Bir milletin kaderi bazen bir bedenin içinde uyanır.
Ve o beden bir gün ölür; fakat o uyanış, bir daha asla uyumaz.
10 Kasım, Türkiye’de yasın yıldönümü değildir.
Çünkü o gün bir insan gitti ama düşünerek var olma iradesi bu topraklara kök saldı.
Bugün yalnızca Atatürk’ü anmak değildir.
Kendimize sormaktır: Biz hala düşünebiliyor muyuz?
Hala aklı, vicdanla birleştirebiliyor muyuz?
Yoksa, “Atatürkçü görünerek düşünmemeyi öğrenen” bir toplum mu olduk?
Mustafa Kemal, bir askerdi. Ama ondan çok daha fazlasıydı: insan aklının kendi kaderini belirleme cesaretinin ete kemiğe bürünmüş hali.
O, bir ideoloji değil; düşünme biçimidir.
Bu yüzden onun mücadelesi, yalnızca emperyalizme karşı değil, aynı zamanda kendi içimizdeki tembelliğe karşıydı.
Atatürk’ün gerçek zaferi, savaş meydanlarında değil; zihinde kazandığı savaştadır.
O, “Kurtuluş”u toprağın değil, aklın bağımsızlığı olarak tanımladı.

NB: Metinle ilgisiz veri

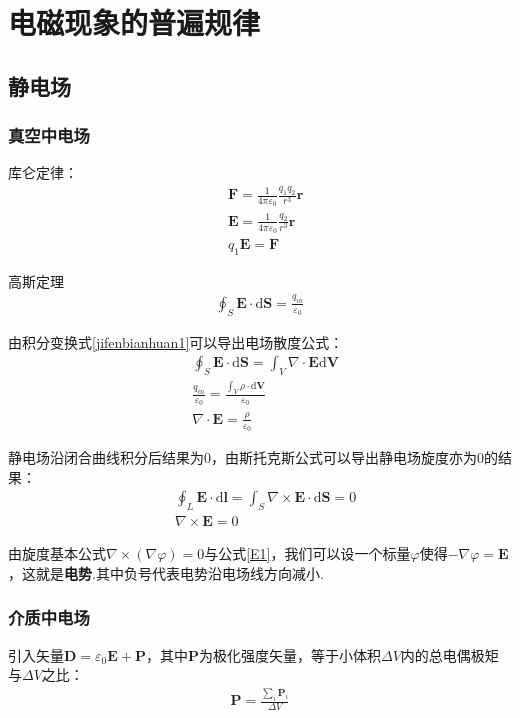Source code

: \documentclass[main.tex]{subfiles}
\begin{document}
\chapter{电磁现象的普遍规律}
\section{静电场}
\subsection{真空中电场}
库仑定律：
\begin{align}
    &\boldsymbol{F} = \frac{1}{4\pi \varepsilon _0} \frac{q_1 q_2}{r^3}\boldsymbol{r}\\
    &\boldsymbol{E} = \frac{1}{4\pi \varepsilon _0} \frac{q_2}{r^3}\boldsymbol{r}\\
    &q_1\boldsymbol{E} = \boldsymbol{F}
\end{align}

高斯定理
\begin{align}
    \oint_{S}^{} \boldsymbol{E}\cdot \mathrm{d}\boldsymbol{S} = \frac{q_{in}}{\varepsilon _0}
\end{align}

由积分变换式\ref{jifenbianhuan1}可以导出电场散度公式：
\begin{align}
    &\oint_{S}^{} \boldsymbol{E}\cdot \mathrm{d}\boldsymbol{S} = \int_{V}^{} \nabla \cdot \boldsymbol{E} \mathrm{d}\boldsymbol{V}\\
    &\frac{q_{in}}{\varepsilon _0} = \frac{\displaystyle \int_{V}^{} \rho \cdot \mathrm{d}\boldsymbol{V}}{\varepsilon _0}\\
    &\nabla \cdot \boldsymbol{E} = \frac{\rho}{\varepsilon _0}
\end{align}

静电场沿闭合曲线积分后结果为0，由斯托克斯公式可以导出静电场旋度亦为0的结果：
\begin{align}
    &\oint_{L}^{} \boldsymbol{E}\cdot \mathrm{d} \boldsymbol{l} = \int_{S}^{} \nabla \times \boldsymbol{E} \cdot \mathrm{d} \boldsymbol{S} = 0\\
    \label{E1}&\nabla \times \boldsymbol{E} = 0
\end{align}

由旋度基本公式$\nabla \times (\nabla \varphi) = 0$与公式\ref{E1}，我们可以设一个标量$\varphi$使得$-\nabla \varphi = \boldsymbol{E}$，这就是\textbf{电势}.其中负号代表电势沿电场线方向减小.

\subsection{介质中电场}
引入矢量$\boldsymbol{D} = \varepsilon _0 \boldsymbol{E} + \boldsymbol{P}$，其中$\boldsymbol{P}$为极化强度矢量，等于小体积$\Delta V$内的总电偶极矩与$\Delta V$之比：
\begin{align}
    \boldsymbol{P} = \frac{\displaystyle \sum_{i}^{} \boldsymbol{P}_i}{\Delta V}
\end{align}
\end{document}
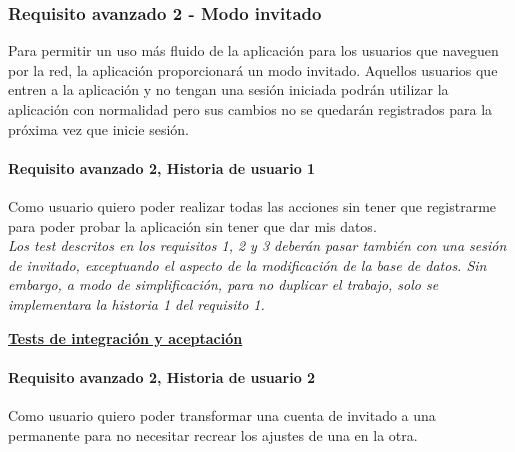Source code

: \documentclass[../ei103948-project-documentation.tex]{subfiles}
\begin{document}
					\testAvanzadoE

					\newpage


			


			\subsubsection{Requisito avanzado 2 - Modo invitado}
				Para permitir un uso más fluido de la aplicación para los usuarios que naveguen por la red, la aplicación proporcionará un modo invitado. Aquellos usuarios que entren a la aplicación y no tengan una sesión iniciada podrán utilizar la aplicación con normalidad pero sus cambios no se quedarán registrados para la próxima vez que inicie sesión.


				\paragraph{Requisito avanzado 2, Historia de usuario 1}
				Como usuario quiero poder realizar todas las acciones sin tener que registrarme para poder probar la aplicación sin tener que dar mis datos.\\

				\textit{Los test descritos en los requisitos 1, 2 y 3 deberán pasar también con una sesión de invitado, exceptuando el aspecto de la modificación de la base de datos. Sin embargo, a modo de simplificación, para no duplicar el trabajo, solo se implementara la historia 1 del requisito 1.}


				\begin{center}
					\textbf{\underline{Tests de integración y aceptación}}
				\end{center}

				\testAvanzadoF

				\paragraph{Requisito avanzado 2, Historia de usuario 2}
				Como usuario quiero poder transformar una cuenta de invitado a una permanente para no necesitar recrear los ajustes de una en la otra.
\end{document}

Bağımsızlık, onun dilinde bir sınır değildi.
Çünkü insan, düşüncesini kiraya verdiği anda köleleşir.
Bugün onun “Hayatta en hakiki mürşit ilimdir” sözü ezbere tekrarlanıyor ama özü unutuluyor.
O cümle, sadece bilimi övmek için değil, dogmanın her türüne karşı bir başkaldırı olarak söylendi.
Düşünmeden inanmanın, sorgulamadan bağlanmanın, ezberle hareket etmenin reddiyesiydi o söz.
Atatürk, aklı Tanrı’dan çalan değil, ona yaklaşmak için kullanan bir insandı.
O, insanın kendi yaratılışına duyduğu saygıyı yeniden inşa etti.
“İnsanı yücelten şey, kaderine teslimiyeti değil; kaderine müdahale etme iradesidir,” diyordu adeta.
10 Kasım 1938, zamanın insan iradesine yenildiği gündür.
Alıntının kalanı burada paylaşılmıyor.